*Material shown*

────────────────────

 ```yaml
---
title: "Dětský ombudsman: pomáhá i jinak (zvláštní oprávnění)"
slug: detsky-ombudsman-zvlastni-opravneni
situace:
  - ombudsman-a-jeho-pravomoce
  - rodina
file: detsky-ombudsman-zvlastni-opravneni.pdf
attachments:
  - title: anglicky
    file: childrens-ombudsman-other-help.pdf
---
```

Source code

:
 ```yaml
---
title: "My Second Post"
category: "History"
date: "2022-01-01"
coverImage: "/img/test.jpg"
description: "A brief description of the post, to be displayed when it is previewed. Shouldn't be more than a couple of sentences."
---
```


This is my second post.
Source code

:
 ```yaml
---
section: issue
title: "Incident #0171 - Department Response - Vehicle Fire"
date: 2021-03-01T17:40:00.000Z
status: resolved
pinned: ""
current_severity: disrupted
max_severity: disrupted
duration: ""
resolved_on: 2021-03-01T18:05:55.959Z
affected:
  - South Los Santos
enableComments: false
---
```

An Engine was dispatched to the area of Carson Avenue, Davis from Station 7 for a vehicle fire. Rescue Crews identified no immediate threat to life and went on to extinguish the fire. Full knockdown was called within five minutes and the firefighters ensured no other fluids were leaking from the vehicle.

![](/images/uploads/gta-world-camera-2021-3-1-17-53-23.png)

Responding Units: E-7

────────────────────

*Task requirements*
Print all the material, keeping every line identical to the original.

*Written answer*
 ```yaml
---
title: "Dětský ombudsman: pomáhá i jinak (zvláštní oprávnění)"
slug: detsky-ombudsman-zvlastni-opravneni
situace:
  - ombudsman-a-jeho-pravomoce
  - rodina
file: detsky-ombudsman-zvlastni-opravneni.pdf
attachments:
  - title: anglicky
    file: childrens-ombudsman-other-help.pdf
---
```

Source code

:
 ```yaml
---
title: "My Second Post"
category: "History"
date: "2022-01-01"
coverImage: "/img/test.jpg"
description: "A brief description of the post, to be displayed when it is previewed. Shouldn't be more than a couple of sentences."
---
```


This is my second post.
Source code

:
 ```yaml
---
section: issue
title: "Incident #0171 - Department Response - Vehicle Fire"
date: 2021-03-01T17:40:00.000Z
status: resolved
pinned: ""
current_severity: disrupted
max_severity: disrupted
duration: ""
resolved_on: 2021-03-01T18:05:55.959Z
affected:
  - South Los Santos
enableComments: false
---
```

An Engine was dispatched to the area of Carson Avenue, Davis from Station 7 for a vehicle fire. Rescue Crews identified no immediate threat to life and went on to extinguish the fire. Full knockdown was called within five minutes and the firefighters ensured no other fluids were leaking from the vehicle.

![](/images/uploads/gta-world-camera-2021-3-1-17-53-23.png)

Responding Units: E-7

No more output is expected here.